The recent hearings of the Gomery Commission in Montreal have produced testimony damaging to the Liberal Party, particularly those in it associated with Jean Chrétien. It also led to the following by no means unique observation from Lawrence Martin in the March 24, 2005 edition of the Globe and Mail:
“It has become clear to every Liberal in the party that one of the worst decisions made by Prime Minister Paul Martin was the calling of an inquiry into the sponsorship scandal.... When Auditor-General Sheila Fraser’s report came out last year, Mr Martin had an option. He could have - to use his own words - swept it under the rug. He could have said it’s old era stuff, the police are investigating, no inquiry is needed. He would have been hit with a week or two of scathing headlines, but not much more.”
This argument has been advanced by many journalists before. It is not new. But whenever I see it again, I am reminded of just how utterly stupid and clueless most of our Ottawa commentariat really is.

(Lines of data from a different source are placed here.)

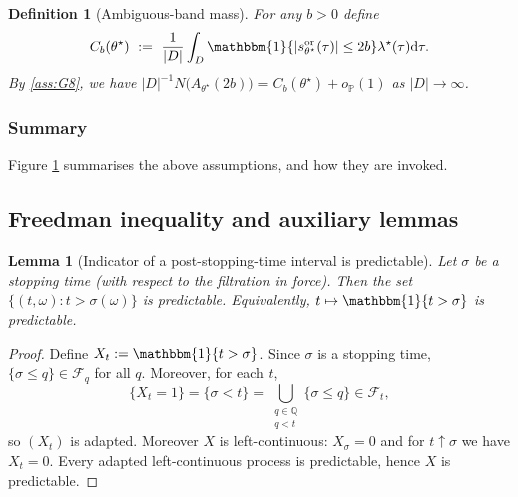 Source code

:\documentclass{statsoc}
\newtheorem{lemma}[lemma]{Lemma}
\newtheorem{definition}[definition]{Definition}
\newcommand{\dd}{\mathrm{d}}
\newcommand{\1}{\mathbbm{1}}
\begin{document}
\begin{definition}[Ambiguous-band mass]\label{def:C_b}
For any $b>0$ define
\[
C_b(\theta^\star)\ :=\ \frac{1}{|D|}\int_D \1\{|s_{\theta^\star}^{\rm or}(\tau)|\le 2b\} \lambda^\star(\tau) \dd\tau.
\]
By \cref{ass:G8}, we have $|D|^{-1}N\!\big(A_{\theta^\star}(2b)\big)=C_b(\theta^\star)+o_{\mathbb P}(1)$ as $|D|\to\infty$.
\end{definition}

\subsubsection{Summary}

Figure \ref{fig:assDAG} summarises the above assumptions, and how they are invoked.


\begin{figure}[omitted: a diagram of this paper's results, not reproduced here]\label{fig:assDAG}\end{figure}
\break

\subsection{Freedman inequality and auxiliary lemmas}\label{sec:freedman}

\begin{lemma}[Indicator of a post-stopping-time interval is predictable]\label{lem:predictable-stoptime}
Let $\sigma$ be a stopping time (with respect to the filtration in force). Then the set $\{(t,\omega):t>\sigma(\omega)\}$ is predictable. Equivalently, $t\mapsto \1\{t>\sigma\}$ is predictable.
\end{lemma}

\begin{proof}
Define $X_t:=\1\{t>\sigma\}$. Since $\sigma$ is a stopping time, $\{\sigma\le q\}\in\mathcal F_q$ for all $q$.
Moreover, for each $t$,
\[
\{X_t=1\}=\{\sigma<t\}=\bigcup_{\substack{q\in\mathbb Q\\ q<t}}\{\sigma\le q\}\in\mathcal F_t,
\]
so $(X_t)$ is adapted. Moreover $X$ is left-continuous: $X_\sigma=0$ and for $t\uparrow\sigma$ we have $X_t=0$. Every adapted left-continuous process is predictable, hence $X$ is predictable.
\end{proof}
\end{document}
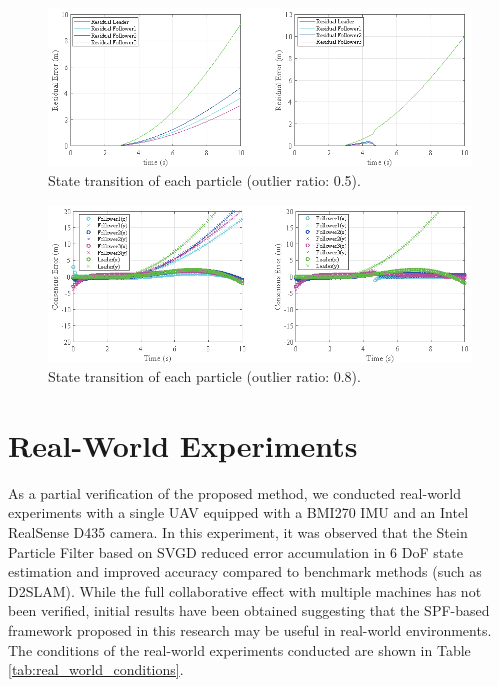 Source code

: \documentclass[a4paper,fleqn,10pt,twocolumn]{SICE_ISCS}
\begin{document}
\begin{figure}[t]
	\begin{center}
		\includegraphics[width=\linewidth]{Fig/Leader_Residual_2ko1.eps}
		\caption{State transition of each particle (outlier ratio: 0.5).}
		\label{fig:particle_transition_05}
	\end{center}
	\vspace{-2mm}
\end{figure}

\begin{figure}[t]
	\begin{center}
		\includegraphics[width=\linewidth]{Fig/Leader_Consensus_2ko1.eps}
		\caption{State transition of each particle (outlier ratio: 0.8).}
		\label{fig:particle_transition_08}
	\end{center}
	\vspace{-2mm}
\end{figure}

\section{Real-World Experiments}
As a partial verification of the proposed method, we conducted real-world experiments with a single UAV equipped with a BMI270 IMU and an Intel RealSense D435 camera. In this experiment, it was observed that the Stein Particle Filter based on SVGD reduced error accumulation in 6 DoF state estimation and improved accuracy compared to benchmark methods (such as D2SLAM). While the full collaborative effect with multiple machines has not been verified, initial results have been obtained suggesting that the SPF-based framework proposed in this research may be useful in real-world environments. The conditions of the real-world experiments conducted are shown in Table \ref{tab:real_world_conditions}.
\end{document}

Paul Martin made mistakes when he responded to the sponsorship scandal, but appointing the inquiry itself (Gomery himself was a very poor choice for Commissioner) was not one of them. He was lucky that he responded as quickly as he did. So far the scandal has not dragged down his government in part because he was able to distance himself very quickly from the Chrétien government when the scandal broke . The danger for Martin is that some fact rooted out by the investigation will still somehow link him personally to the scandal, although there is no sign of that so far.
He has been and will continue to be hurt by Quebec’s hostile reaction to the very idea of using federal money to intervene in the sovereignty debate, and to that society’s embarrassment over the presence of scandal in a social and political system most had to come to regard as very clean.
Most now forget, but the AG’s report came out on Tuesday, February 10, 2005. By the following Saturday, the Globe published a Reid poll showing a collapse in Liberal support. That means there was an instantaneous and overwhelmingly negative public reaction the government could not ignore. With the opposition smelling Liberal blood, the notion that they and the headline writers would have given up on this story after a “week or two of scathing headlines” is absolutely, completely crazy. Not appointing an inquiry communicates that you have something to hide, not exactly a message designed to restore public trust.
What baffles me is how often this contention of Lawrence Martin seems to be repeated as a kind of self-evident truth. The Reid poll numbers, relased just three days after the scandal broke, flatly contradict this lunacy.